### WORK TASK
Reproduce every record below exactly, with the pictures left out.

DATA EXCERPTS below:

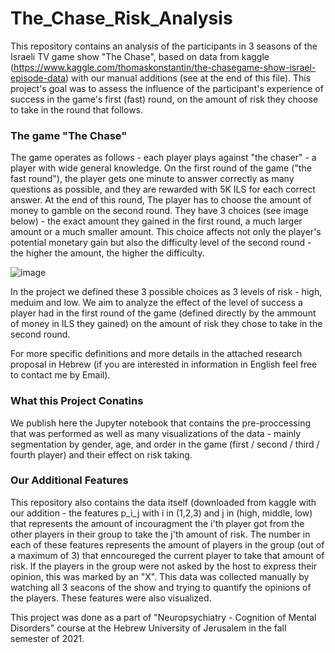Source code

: # The_Chase_Risk_Analysis
This repository contains an analysis of the participants in 3 seasons of the Israeli TV game show "The Chase", based on data from kaggle (https://www.kaggle.com/thomaskonstantin/the-chasegame-show-israel-episode-data) with our manual additions (see at the end of this file).
This project's goal was to assess the influence of the participant's experience of success in the game's first (fast) round, on the amount of risk they choose to take in the round that follows.

### The game "The Chase"
The game operates as follows - each player plays against "the chaser" - a player with wide general knowledge. On the first round of the game ("the fast round"), the player gets one minute to answer correctly as many questions as possible, and they are rewarded with 5K ILS for each correct answer. At the end of this round, The player has to choose the amount of money to gamble on the second round. They have 3 choices (see image below) - the exact amount they gained in the first round, a much larger amount or a much smaller amount. This choice affects not only the player's potential monetary gain but also the difficulty level of the second round - the higher the amount, the higher the difficulty. 

![image](https://user-images.githubusercontent.com/36603609/147443179-04551c98-d3af-42ed-99a8-bc09e726c67e.png)

In the project we defined these 3 possible choices as 3 levels of risk - high, meduim and low. We aim to analyze the effect of the level of success a player had in the first round of the game (defined directly by the ammount of money in ILS they gained) on the amount of risk they chose to take in the second round. 

For more specific definitions and more details in the attached research proposal in Hebrew (if you are interested in information in English feel free to contact me by Email).

### What this Project Conatins
We publish here the Jupyter notebook that contains the pre-proccessing that was performed as well as many visualizations of the data - mainly segmentation by gender, age, and order in the game (first / second / third / fourth player) and their effect on risk taking. 

### Our Additional Features
This repository also contains the data itself (downloaded from kaggle with our addition - the features p_i_j with i in (1,2,3) and j in (high, middle, low) that represents the amount of incouragment the i'th player got from the other players in their group to take the j'th amount of risk. The number in each of these features represents the amount of players in the group (out of a maximum of 3) that enncoureged the current player to take that amount of risk. If the players in the group were not asked by the host to express their opinion, this was marked by an "X". This data was collected manually by watching all 3 seacons of the show and trying to quantify the opinions of the players. These features were also visualized. 

This project was done as a part of "Neuropsychiatry - Cognition of Mental Disorders" course at the Hebrew University of Jerusalem in the fall semester of 2021.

End of DATA EXCERPTS.

### REPLY
Source code

: # The_Chase_Risk_Analysis
This repository contains an analysis of the participants in 3 seasons of the Israeli TV game show "The Chase", based on data from kaggle (https://www.kaggle.com/thomaskonstantin/the-chasegame-show-israel-episode-data) with our manual additions (see at the end of this file).
This project's goal was to assess the influence of the participant's experience of success in the game's first (fast) round, on the amount of risk they choose to take in the round that follows.

### The game "The Chase"
The game operates as follows - each player plays against "the chaser" - a player with wide general knowledge. On the first round of the game ("the fast round"), the player gets one minute to answer correctly as many questions as possible, and they are rewarded with 5K ILS for each correct answer. At the end of this round, The player has to choose the amount of money to gamble on the second round. They have 3 choices (see image below) - the exact amount they gained in the first round, a much larger amount or a much smaller amount. This choice affects not only the player's potential monetary gain but also the difficulty level of the second round - the higher the amount, the higher the difficulty. 

![image](https://user-images.githubusercontent.com/36603609/147443179-04551c98-d3af-42ed-99a8-bc09e726c67e.png)

In the project we defined these 3 possible choices as 3 levels of risk - high, meduim and low. We aim to analyze the effect of the level of success a player had in the first round of the game (defined directly by the ammount of money in ILS they gained) on the amount of risk they chose to take in the second round. 

For more specific definitions and more details in the attached research proposal in Hebrew (if you are interested in information in English feel free to contact me by Email).

### What this Project Conatins
We publish here the Jupyter notebook that contains the pre-proccessing that was performed as well as many visualizations of the data - mainly segmentation by gender, age, and order in the game (first / second / third / fourth player) and their effect on risk taking. 

### Our Additional Features
This repository also contains the data itself (downloaded from kaggle with our addition - the features p_i_j with i in (1,2,3) and j in (high, middle, low) that represents the amount of incouragment the i'th player got from the other players in their group to take the j'th amount of risk. The number in each of these features represents the amount of players in the group (out of a maximum of 3) that enncoureged the current player to take that amount of risk. If the players in the group were not asked by the host to express their opinion, this was marked by an "X". This data was collected manually by watching all 3 seacons of the show and trying to quantify the opinions of the players. These features were also visualized. 

This project was done as a part of "Neuropsychiatry - Cognition of Mental Disorders" course at the Hebrew University of Jerusalem in the fall semester of 2021.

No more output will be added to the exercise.